• _Source records_:

-=-=-=-=-

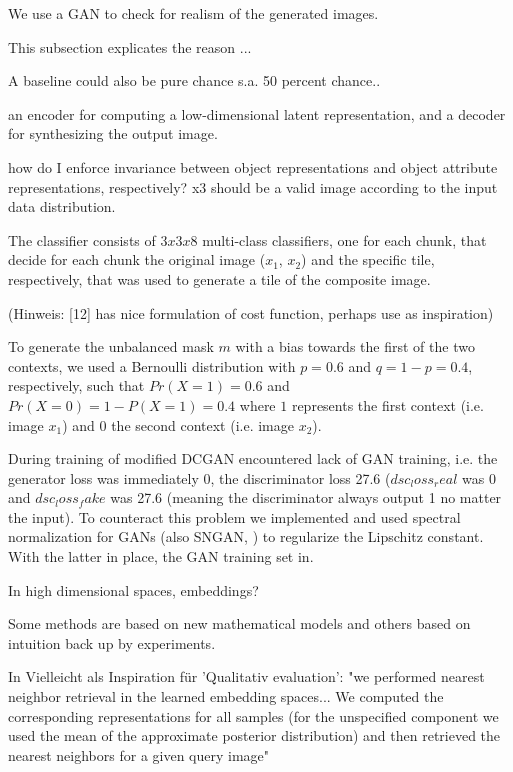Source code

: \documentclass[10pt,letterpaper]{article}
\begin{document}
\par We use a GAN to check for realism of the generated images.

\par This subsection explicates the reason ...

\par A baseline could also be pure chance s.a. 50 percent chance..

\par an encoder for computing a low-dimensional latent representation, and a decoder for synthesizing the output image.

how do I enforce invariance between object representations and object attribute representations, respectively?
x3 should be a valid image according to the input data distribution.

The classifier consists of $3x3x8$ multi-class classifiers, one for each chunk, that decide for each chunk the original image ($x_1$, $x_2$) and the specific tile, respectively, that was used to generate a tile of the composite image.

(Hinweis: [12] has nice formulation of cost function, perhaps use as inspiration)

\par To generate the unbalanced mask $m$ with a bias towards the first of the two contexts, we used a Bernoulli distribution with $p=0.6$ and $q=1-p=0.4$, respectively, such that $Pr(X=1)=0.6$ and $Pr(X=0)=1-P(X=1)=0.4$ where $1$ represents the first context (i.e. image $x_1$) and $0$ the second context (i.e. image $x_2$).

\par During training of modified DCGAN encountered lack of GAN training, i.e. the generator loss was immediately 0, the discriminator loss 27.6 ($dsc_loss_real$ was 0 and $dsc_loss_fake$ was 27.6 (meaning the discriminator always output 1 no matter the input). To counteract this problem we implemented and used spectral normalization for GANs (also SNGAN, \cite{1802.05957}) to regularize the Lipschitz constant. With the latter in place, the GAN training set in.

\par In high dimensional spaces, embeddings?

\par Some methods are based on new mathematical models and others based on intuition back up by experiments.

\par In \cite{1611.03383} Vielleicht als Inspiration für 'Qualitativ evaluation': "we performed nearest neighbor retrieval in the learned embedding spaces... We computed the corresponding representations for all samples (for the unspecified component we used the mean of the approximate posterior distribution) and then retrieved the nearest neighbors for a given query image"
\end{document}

-=-=-=-=-

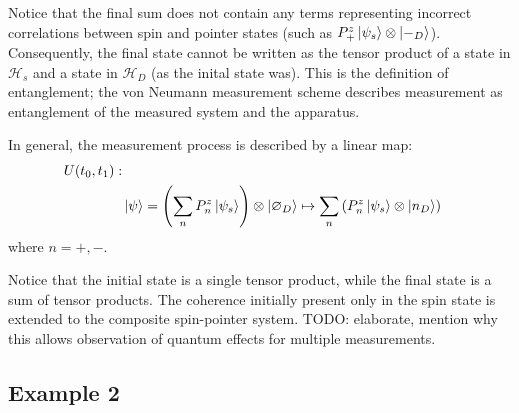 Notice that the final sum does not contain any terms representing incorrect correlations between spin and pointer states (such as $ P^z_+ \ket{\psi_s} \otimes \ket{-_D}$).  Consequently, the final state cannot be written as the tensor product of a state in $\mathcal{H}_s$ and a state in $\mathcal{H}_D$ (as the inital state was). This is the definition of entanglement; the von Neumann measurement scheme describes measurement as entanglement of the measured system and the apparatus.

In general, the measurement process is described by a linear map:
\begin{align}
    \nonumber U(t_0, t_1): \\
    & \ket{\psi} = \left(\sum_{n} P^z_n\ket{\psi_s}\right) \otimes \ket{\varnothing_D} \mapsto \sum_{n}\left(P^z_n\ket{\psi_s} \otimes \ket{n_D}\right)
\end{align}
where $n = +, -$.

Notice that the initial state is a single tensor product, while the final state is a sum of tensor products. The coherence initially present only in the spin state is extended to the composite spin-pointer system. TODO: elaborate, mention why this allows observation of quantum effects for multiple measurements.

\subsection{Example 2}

-=-=-=-=-

• _EXERCISE OBJECTIVE_: Print nothing but the lines above starting with the line that contains "Source code" and going on through the line that contains "(i.e. image $x_2$).". Leave out the pictures.

• _WRITTEN REPLY_:
Source code

: \documentclass[10pt,letterpaper]{article}
\begin{document}
\par We use a GAN to check for realism of the generated images.

\par This subsection explicates the reason ...

\par A baseline could also be pure chance s.a. 50 percent chance..

\par an encoder for computing a low-dimensional latent representation, and a decoder for synthesizing the output image.

how do I enforce invariance between object representations and object attribute representations, respectively?
x3 should be a valid image according to the input data distribution.

The classifier consists of $3x3x8$ multi-class classifiers, one for each chunk, that decide for each chunk the original image ($x_1$, $x_2$) and the specific tile, respectively, that was used to generate a tile of the composite image.

(Hinweis: [12] has nice formulation of cost function, perhaps use as inspiration)

\par To generate the unbalanced mask $m$ with a bias towards the first of the two contexts, we used a Bernoulli distribution with $p=0.6$ and $q=1-p=0.4$, respectively, such that $Pr(X=1)=0.6$ and $Pr(X=0)=1-P(X=1)=0.4$ where $1$ represents the first context (i.e. image $x_1$) and $0$ the second context (i.e. image $x_2$).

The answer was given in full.